Iran sentences 8 to death over Islamic State attacks in Tehran

Men have 20 days to appeal conviction for aiding terrorists who stormed parliament, blasted monument to revolution leader

A picture taken on June 7, 2017, shows a police helicopter flying around outside the mausoleum of Ayatollah Ruhollah Khomeini in Tehran. (AFP PHOTO / MIZA NEWS / Hasan SHIRVANI)
A picture taken on June 7, 2017, shows a police helicopter flying around outside the mausoleum of Ayatollah Ruhollah Khomeini in Tehran. (AFP PHOTO / MIZA NEWS / Hasan SHIRVANI)

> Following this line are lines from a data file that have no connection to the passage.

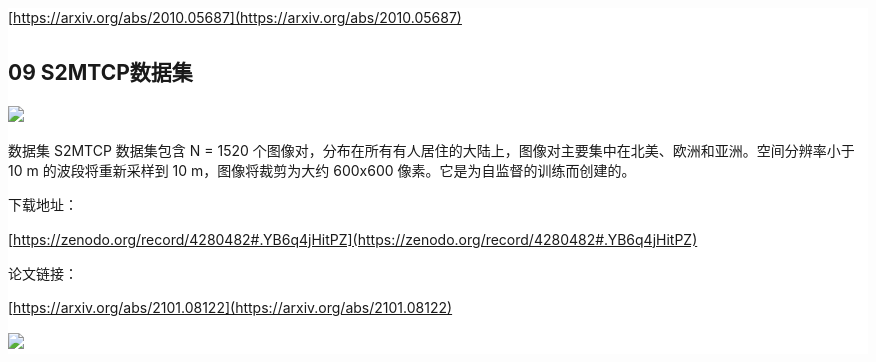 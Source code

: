 [https://arxiv.org/abs/2010.05687](https://arxiv.org/abs/2010.05687)

## 09 S2MTCP数据集

![](https://cdn.jsdelivr.net/gh/yunxingluoyun/blog-img/20211122090518.png)

数据集 S2MTCP 数据集包含 N = 1520 个图像对，分布在所有有人居住的大陆上，图像对主要集中在北美、欧洲和亚洲。空间分辨率小于 10 m 的波段将重新采样到 10 m，图像将裁剪为大约 600x600 像素。它是为自监督的训练而创建的。

下载地址：

[https://zenodo.org/record/4280482#.YB6q4jHitPZ](https://zenodo.org/record/4280482#.YB6q4jHitPZ)

论文链接：

[https://arxiv.org/abs/2101.08122](https://arxiv.org/abs/2101.08122)

![](https://cdn.jsdelivr.net/gh/yunxingluoyun/blog-img/QQ截图20211120002727.png)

Iran on Sunday sentenced eight people to death over attacks claimed by the Islamic State group last year.

Mousa Ghazanfarabadi, the head of the Tehran Revolutionary Courts, told state TV that they were found guilty of aiding the five terrorists who attacked parliament and a shrine to Iran’s revolutionary leader, Ayatollah Ruhollah Khomeini.

The attacks last June killed 18 people and wounded more than 50. Security forces killed all the attackers.

The violence began when assailants with Kalashnikov rifles and explosives stormed the parliament complex where a legislative session had been in progress. The siege lasted for hours, and one of the attackers blew himself up inside, Iran’s state TV reported at the time.

As the parliament attack unfolded, gunmen and suicide bombers also struck outside Khomeini’s mausoleum on Tehran’s southern outskirts. Khomeini led the 1979 Islamic Revolution that toppled the Western-backed shah to become Iran’s first supreme leader until his death in 1989.

The revered shrine was not damaged.

Ghazanfarabadi said 18 other people face trial over the attacks. Those convicted have 20 days to appeal. The trials began last month.